[Saved data entries]
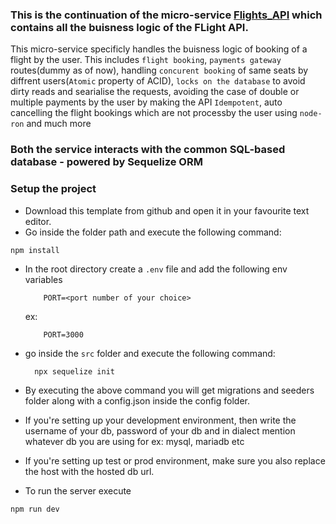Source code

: ### This is the continuation of the micro-service [Flights_API](https://github.com/tanuj-kalonia/Flights_API) which contains all the buisness logic of the FLight API.

This micro-service specificly handles the buisness logic of booking of a flight by the user. This includes `flight booking`, `payments gateway` routes(dummy as of now), handling `concurent booking` of same seats by diffrent users(`Atomic` property of ACID), `locks on the database` to avoid dirty reads and searialise the requests, avoiding the case of double or multiple payments by the user by making the API `Idempotent`, auto cancelling the flight bookings which are not processby the user using `node-ron` and much more

### Both the service interacts with the common SQL-based database - powered by Sequelize ORM

### Setup the project

 - Download this template from github and open it in your favourite text editor. 
 - Go inside the folder path and execute the following command:
  ```
  npm install
  ```
 - In the root directory create a `.env` file and add the following env variables
    ```
        PORT=<port number of your choice>
    ```
    ex: 
    ```
        PORT=3000
    ```
 - go inside the `src` folder and execute the following command:
    ```
      npx sequelize init
    ```
 - By executing the above command you will get migrations and seeders folder along with a config.json inside the config folder. 
 - If you're setting up your development environment, then write the username of your db, password of your db and in dialect mention whatever db you are using for ex: mysql, mariadb etc
 - If you're setting up test or prod environment, make sure you also replace the host with the hosted db url.

 - To run the server execute
 ```
 npm run dev
 ```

• _HOW TO COMPLETE THIS TASK_:
Copy out all the data above exactly, pictures excluded.

• _THE COMPLETED TASK_:
Source code

: ### This is the continuation of the micro-service [Flights_API](https://github.com/tanuj-kalonia/Flights_API) which contains all the buisness logic of the FLight API.

This micro-service specificly handles the buisness logic of booking of a flight by the user. This includes `flight booking`, `payments gateway` routes(dummy as of now), handling `concurent booking` of same seats by diffrent users(`Atomic` property of ACID), `locks on the database` to avoid dirty reads and searialise the requests, avoiding the case of double or multiple payments by the user by making the API `Idempotent`, auto cancelling the flight bookings which are not processby the user using `node-ron` and much more

### Both the service interacts with the common SQL-based database - powered by Sequelize ORM

### Setup the project

 - Download this template from github and open it in your favourite text editor. 
 - Go inside the folder path and execute the following command:
  ```
  npm install
  ```
 - In the root directory create a `.env` file and add the following env variables
    ```
        PORT=<port number of your choice>
    ```
    ex: 
    ```
        PORT=3000
    ```
 - go inside the `src` folder and execute the following command:
    ```
      npx sequelize init
    ```
 - By executing the above command you will get migrations and seeders folder along with a config.json inside the config folder. 
 - If you're setting up your development environment, then write the username of your db, password of your db and in dialect mention whatever db you are using for ex: mysql, mariadb etc
 - If you're setting up test or prod environment, make sure you also replace the host with the hosted db url.

 - To run the server execute
 ```
 npm run dev
 ```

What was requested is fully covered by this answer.